Die bisherigen Ansätze im Umgang mit Personal- und Projektinformationen basierten zum großen Teil auf relationalen Datenbanken, die in Form von Tabellen und rigid definierten Datenfeldern die Speicherung von Informationen ermöglichten. Zwar sind klassische Datenbanken bei einfachen Abfragen gut geeignet, weisen jedoch in großen Organisationen mit komplexen Beziehungsgeflechten erhebliche Nachteile auf. Beispielsweise ist es sehr schwierig, mehrstufige Beziehungen zu durchlaufen oder Ähnlichkeiten zwischen Projekten und Kompetenzen effektiv zu analysieren. Dies führt dazu, dass die Daten häufig versteckt bleiben, nicht ausreichend verknüpft werden können oder aufwendig manuell aufbereitet werden müssen. Die NASA erkannte daher frühzeitig die Notwendigkeit, einen flexibleren, dynamischeren und aussagekräftigeren Datenansatz zu etablieren.

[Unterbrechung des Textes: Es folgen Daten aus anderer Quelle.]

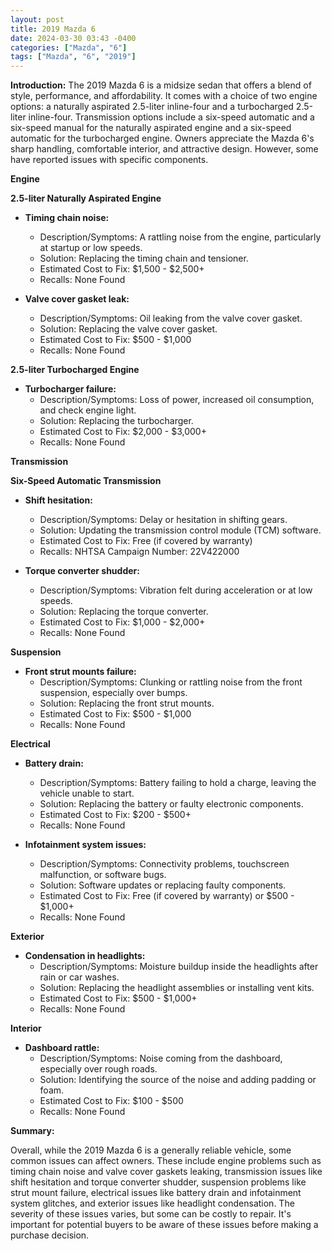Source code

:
 ```yaml
---
layout: post
title: 2019 Mazda 6
date: 2024-03-30 03:43 -0400
categories: ["Mazda", "6"]
tags: ["Mazda", "6", "2019"]
---
```

**Introduction:**
The 2019 Mazda 6 is a midsize sedan that offers a blend of style, performance, and affordability. It comes with a choice of two engine options: a naturally aspirated 2.5-liter inline-four and a turbocharged 2.5-liter inline-four. Transmission options include a six-speed automatic and a six-speed manual for the naturally aspirated engine and a six-speed automatic for the turbocharged engine. Owners appreciate the Mazda 6's sharp handling, comfortable interior, and attractive design. However, some have reported issues with specific components.

**Engine**

**2.5-liter Naturally Aspirated Engine**

* **Timing chain noise:**
   * Description/Symptoms: A rattling noise from the engine, particularly at startup or low speeds.
   * Solution: Replacing the timing chain and tensioner.
   * Estimated Cost to Fix: $1,500 - $2,500+
   * Recalls: None Found

* **Valve cover gasket leak:**
   * Description/Symptoms: Oil leaking from the valve cover gasket.
   * Solution: Replacing the valve cover gasket.
   * Estimated Cost to Fix: $500 - $1,000
   * Recalls: None Found

**2.5-liter Turbocharged Engine**

* **Turbocharger failure:**
   * Description/Symptoms: Loss of power, increased oil consumption, and check engine light.
   * Solution: Replacing the turbocharger.
   * Estimated Cost to Fix: $2,000 - $3,000+
   * Recalls: None Found

**Transmission**

**Six-Speed Automatic Transmission**

* **Shift hesitation:**
   * Description/Symptoms: Delay or hesitation in shifting gears.
   * Solution: Updating the transmission control module (TCM) software.
   * Estimated Cost to Fix: Free (if covered by warranty)
   * Recalls: NHTSA Campaign Number: 22V422000

* **Torque converter shudder:**
   * Description/Symptoms: Vibration felt during acceleration or at low speeds.
   * Solution: Replacing the torque converter.
   * Estimated Cost to Fix: $1,000 - $2,000+
   * Recalls: None Found

**Suspension**

* **Front strut mounts failure:**
   * Description/Symptoms: Clunking or rattling noise from the front suspension, especially over bumps.
   * Solution: Replacing the front strut mounts.
   * Estimated Cost to Fix: $500 - $1,000
   * Recalls: None Found

**Electrical**

* **Battery drain:**
   * Description/Symptoms: Battery failing to hold a charge, leaving the vehicle unable to start.
   * Solution: Replacing the battery or faulty electronic components.
   * Estimated Cost to Fix: $200 - $500+
   * Recalls: None Found

* **Infotainment system issues:**
   * Description/Symptoms: Connectivity problems, touchscreen malfunction, or software bugs.
   * Solution: Software updates or replacing faulty components.
   * Estimated Cost to Fix: Free (if covered by warranty) or $500 - $1,000+
   * Recalls: None Found

**Exterior**

* **Condensation in headlights:**
   * Description/Symptoms: Moisture buildup inside the headlights after rain or car washes.
   * Solution: Replacing the headlight assemblies or installing vent kits.
   * Estimated Cost to Fix: $500 - $1,000+
   * Recalls: None Found

**Interior**

* **Dashboard rattle:**
   * Description/Symptoms: Noise coming from the dashboard, especially over rough roads.
   * Solution: Identifying the source of the noise and adding padding or foam.
   * Estimated Cost to Fix: $100 - $500
   * Recalls: None Found

**Summary:**

Overall, while the 2019 Mazda 6 is a generally reliable vehicle, some common issues can affect owners. These include engine problems such as timing chain noise and valve cover gaskets leaking, transmission issues like shift hesitation and torque converter shudder, suspension problems like strut mount failure, electrical issues like battery drain and infotainment system glitches, and exterior issues like headlight condensation. The severity of these issues varies, but some can be costly to repair. It's important for potential buyers to be aware of these issues before making a purchase decision.
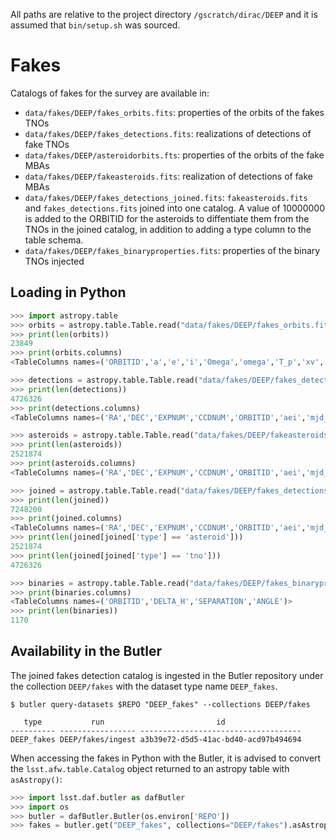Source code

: All paths are relative to the project directory `/gscratch/dirac/DEEP` and it is assumed that `bin/setup.sh` was sourced.

# Fakes

Catalogs of fakes for the survey are available in:
- `data/fakes/DEEP/fakes_orbits.fits`: properties of the orbits of the fakes TNOs
- `data/fakes/DEEP/fakes_detections.fits`: realizations of detections of fake TNOs
- `data/fakes/DEEP/asteroidorbits.fts`: properties of the orbits of the fake MBAs
- `data/fakes/DEEP/fakeasteroids.fits`: realization of detections of fake MBAs
- `data/fakes/DEEP/fakes_detections_joined.fits`: `fakeasteroids.fits` and `fakes_detections.fits` joined into one catalog. A value of 10000000 is added to the ORBITID for the asteroids to diffentiate them from the TNOs in the joined catalog, in addition to adding a type column to the table schema.
- `data/fakes/DEEP/fakes_binaryproperties.fits`: properties of the binary TNOs injected

## Loading in Python

```python
>>> import astropy.table
>>> orbits = astropy.table.Table.read("data/fakes/DEEP/fakes_orbits.fits")
>>> print(len(orbits))
23849
>>> print(orbits.columns)
<TableColumns names=('ORBITID','a','e','i','Omega','omega','T_p','xv','N_IMAGES','m_VR','d','r','H_VR','AMP','PHASE','PERIOD')>

>>> detections = astropy.table.Table.read("data/fakes/DEEP/fakes_detections.fits")
>>> print(len(detections))
4726326
>>> print(detections.columns)
<TableColumns names=('RA','DEC','EXPNUM','CCDNUM','ORBITID','aei','mjd_mid','TDB','xv','H_VR','AMP','PERIOD','PHASE','d','observatory','r','MAG')>

>>> asteroids = astropy.table.Table.read("data/fakes/DEEP/fakeasteroids.fits")
>>> print(len(asteroids))
2521874
>>> print(asteroids.columns)
<TableColumns names=('RA','DEC','EXPNUM','CCDNUM','ORBITID','aei','mjd_mid','TDB','xv','H_VR','AMP','PERIOD','PHASE','observatory','d','r','MAG')>

>>> joined = astropy.table.Table.read("data/fakes/DEEP/fakes_detections_joined.fits")
>>> print(len(joined))
7248200
>>> print(joined.columns)
<TableColumns names=('RA','DEC','EXPNUM','CCDNUM','ORBITID','aei','mjd_mid','TDB','xv','H_VR','AMP','PERIOD','PHASE','d','observatory','r','MAG','type')>
>>> print(len(joined[joined['type'] == 'asteroid']))
2521874
>>> print(len(joined[joined['type'] == 'tno']))
4726326

>>> binaries = astropy.table.Table.read("data/fakes/DEEP/fakes_binaryproperties.fits")
>>> print(binaries.columns)
<TableColumns names=('ORBITID','DELTA_H','SEPARATION','ANGLE')>
>>> print(len(binaries))
1170
```

## Availability in the Butler

The joined fakes detection catalog is ingested in the Butler repository under the collection `DEEP/fakes` with the dataset type name `DEEP_fakes`.

```
$ butler query-datasets $REPO "DEEP_fakes" --collections DEEP/fakes

   type           run                         id                 
---------- ----------------- ------------------------------------
DEEP_fakes DEEP/fakes/ingest a3b39e72-d5d5-41ac-bd40-acd97b494694
```

When accessing the fakes in Python with the Butler, it is advised to convert the `lsst.afw.table.Catalog` object returned to an astropy table with `asAstropy()`:
```python
>>> import lsst.daf.butler as dafButler
>>> import os
>>> butler = dafButler.Butler(os.environ['REPO'])
>>> fakes = butler.get("DEEP_fakes", collections="DEEP/fakes").asAstropy()
```

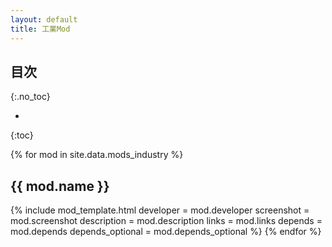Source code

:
 ```yaml
---
layout: default
title: 工業Mod
---
```

## 目次
{:.no_toc}

*
{:toc}

{% for mod in site.data.mods_industry %}
  <h2>{{ mod.name }}</h2>
  {% include mod_template.html
    developer        = mod.developer
    screenshot       = mod.screenshot
    description      = mod.description
    links            = mod.links
    depends          = mod.depends
    depends_optional = mod.depends_optional
  %}
{% endfor %}
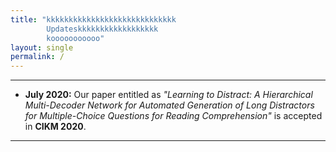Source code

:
 ```yaml
---
title: "kkkkkkkkkkkkkkkkkkkkkkkkkkkkk  
        Updateskkkkkkkkkkkkkkkkkk  
        kooooooooooo"
layout: single
permalink: /
---
```


---
- **July 2020:** Our paper entitled as _"Learning to Distract: A Hierarchical Multi-Decoder Network for Automated Generation of Long Distractors for Multiple-Choice Questions for Reading Comprehension"_ is accepted in **CIKM 2020**.

---


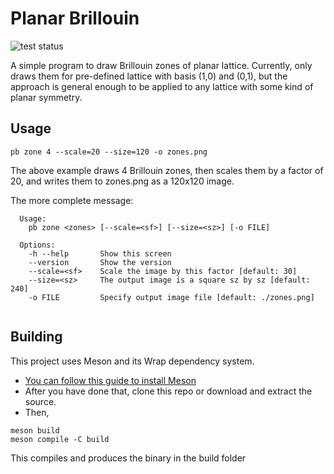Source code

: # Planar Brillouin
![test status](https://github.com/kknives/planar_brillouin/actions/workflows/test.yml/badge.svg)

A simple program to draw Brillouin zones of planar lattice.
Currently, only draws them for pre-defined lattice with basis (1,0) and (0,1), but
the approach is general enough to be applied to any lattice with some kind of planar
symmetry.

## Usage
```
pb zone 4 --scale=20 --size=120 -o zones.png
```
The above example draws 4 Brillouin zones, then scales them by a factor of 20,
and writes them to zones.png as a 120x120 image.

The more complete message:
```
  Usage:
    pb zone <zones> [--scale=<sf>] [--size=<sz>] [-o FILE]

  Options:
    -h --help       Show this screen
    --version       Show the version
    --scale=<sf>    Scale the image by this factor [default: 30]
    --size=<sz>     The output image is a square sz by sz [default: 240]
    -o FILE         Specify output image file [default: ./zones.png]
    
```

## Building
This project uses Meson and its Wrap dependency system.

- [ You can follow this guide to install Meson ]( https://mesonbuild.com/SimpleStart.html )
- After you have done that, clone this repo or download and extract the source.
- Then,
```
meson build
meson compile -C build
```
This compiles and produces the binary in the build folder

Graphtechnologien bieten hier die perfekte Grundlage. Statt Daten in starren Tabellen zu speichern, ermöglichen sie, Entitäten als Knoten (Nodes) darzustellen und deren Beziehungen als Kanten (Edges) auf intuitive Weise abzubilden. So kann zum Beispiel ein Mitarbeiter nicht nur mit seinen Projekten, sondern auch mit seinen erlernten Fähigkeiten, seinem Bildungsweg, seinen Positionen und sogar den übergeordneten Organisationseinheiten in Beziehung gesetzt werden. Durch diese vielseitigen Verknüpfungen lassen sich komplexe Abfragen realisieren, die über einfache Stützungen hinausgehen. So kann man beispielsweise schnell herausfinden, welche Experten in einem bestimmten Fachbereich mehrere ähnliche Projekte bearbeitet haben oder welche Mitarbeiter über Fächergrenzen hinweg Kompetenzen in verschiedenen Bereichen besitzen.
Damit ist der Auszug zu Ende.